= HOW TO COMPLETE THIS TASK =
Every line of the data below should be retyped exactly.

** SOURCE RECORDS follows **

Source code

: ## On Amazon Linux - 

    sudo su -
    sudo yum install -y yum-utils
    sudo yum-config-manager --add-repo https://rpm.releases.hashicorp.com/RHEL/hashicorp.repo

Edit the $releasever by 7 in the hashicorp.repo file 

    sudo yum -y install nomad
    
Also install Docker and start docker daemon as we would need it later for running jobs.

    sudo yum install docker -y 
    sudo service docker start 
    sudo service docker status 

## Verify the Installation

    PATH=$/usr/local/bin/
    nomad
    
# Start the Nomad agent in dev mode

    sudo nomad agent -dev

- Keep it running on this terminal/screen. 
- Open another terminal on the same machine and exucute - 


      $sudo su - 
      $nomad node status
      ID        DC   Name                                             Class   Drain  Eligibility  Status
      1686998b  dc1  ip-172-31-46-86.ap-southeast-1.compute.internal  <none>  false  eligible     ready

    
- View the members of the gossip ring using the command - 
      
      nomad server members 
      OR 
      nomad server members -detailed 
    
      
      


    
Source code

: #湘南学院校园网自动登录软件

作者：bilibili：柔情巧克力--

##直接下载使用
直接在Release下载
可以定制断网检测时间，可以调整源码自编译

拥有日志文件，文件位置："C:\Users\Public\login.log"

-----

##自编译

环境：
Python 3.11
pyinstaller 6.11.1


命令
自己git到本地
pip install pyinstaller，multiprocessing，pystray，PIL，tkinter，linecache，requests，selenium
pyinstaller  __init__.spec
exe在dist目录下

** End of SOURCE RECORDS **

= EXPECTED ANSWER =
Source code

: ## On Amazon Linux - 

    sudo su -
    sudo yum install -y yum-utils
    sudo yum-config-manager --add-repo https://rpm.releases.hashicorp.com/RHEL/hashicorp.repo

Edit the $releasever by 7 in the hashicorp.repo file 

    sudo yum -y install nomad
    
Also install Docker and start docker daemon as we would need it later for running jobs.

    sudo yum install docker -y 
    sudo service docker start 
    sudo service docker status 

## Verify the Installation

    PATH=$/usr/local/bin/
    nomad
    
# Start the Nomad agent in dev mode

    sudo nomad agent -dev

- Keep it running on this terminal/screen. 
- Open another terminal on the same machine and exucute - 


      $sudo su - 
      $nomad node status
      ID        DC   Name                                             Class   Drain  Eligibility  Status
      1686998b  dc1  ip-172-31-46-86.ap-southeast-1.compute.internal  <none>  false  eligible     ready

    
- View the members of the gossip ring using the command - 
      
      nomad server members 
      OR 
      nomad server members -detailed 
    
      
      


    
Source code

: #湘南学院校园网自动登录软件

作者：bilibili：柔情巧克力--

##直接下载使用
直接在Release下载
可以定制断网检测时间，可以调整源码自编译

拥有日志文件，文件位置："C:\Users\Public\login.log"

-----

##自编译

环境：
Python 3.11
pyinstaller 6.11.1


命令
自己git到本地
pip install pyinstaller，multiprocessing，pystray，PIL，tkinter，linecache，requests，selenium
pyinstaller  __init__.spec
exe在dist目录下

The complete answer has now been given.